Reporting for the New York Times, Kate Taylor explains some of the major ramifications of this weather. Here are her takeaway points:
- “The Midwest will be colder on Wednesday than parts of Antarctica and Alaska”
- “More than 50 million people will be affected”
- “You could get frostbite in five minutes”
- “The last time Chicago faced temperatures this low was more than 30 years ago”
- “Thousands of flights are being canceled”
- “Hundreds of schools are being closed”
- “Hundreds of thousands of college students will be hunkering down”

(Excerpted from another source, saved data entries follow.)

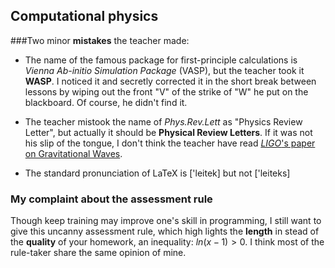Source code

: Computational physics
-----

###Two minor **mistakes** the teacher made:

 - The  name of the famous package for first-principle calculations is *Vienna Ab-initio Simulation Package* (VASP), but the teacher took it **WASP**. I noticed it and secretly  corrected it in the short break between lessons by wiping out the front "V" of the strike of "W" he put on the blackboard.  Of course,  he didn't find it.
 
 - The teacher mistook the name of *Phys.Rev.Lett* as "Physics Review Letter", but actually it should be **Physical Review Letters**. If it was not his slip of the tongue, I don't think the teacher have read [*LIGO*'s paper on Gravitational Waves](http://journals.aps.org/prl/abstract/10.1103/PhysRevLett.116.061102).
 - The standard pronunciation of LaTeX is ['leitek] but not ['leiteks]

### My **complaint** about the assessment rule

Though keep training may improve one's skill in programming, I still want to give this uncanny assessment rule, which high lights the **length** in stead of the **quality** of your homework, an inequality: $ln( x-1)>0.$ I think most of the rule-taker share the same opinion of mine.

Of course, the world of work is profoundly affected by this onslaught of sub-zero weather. With schools closing, parents’ work schedules will be thrown into disarray — assuming that their respective workplaces aren’t closing as well. Many public employees are being instructed to stay home. Even mail delivery has been suspended in areas expecting the coldest temperatures. I’m sure a lot of private businesses are shutting down today as well. And for those who have work-related air travel planned, well, this could be a frustrating day to be flying.
If you are in America’s central states right now, I hope you’re reading this from a warm place. It’s a good day to attend to indoor tasks and chores, perhaps to work from home if you have a job with that kind of flexibility, or simply to get caught up on a favorite television show or movie (or two).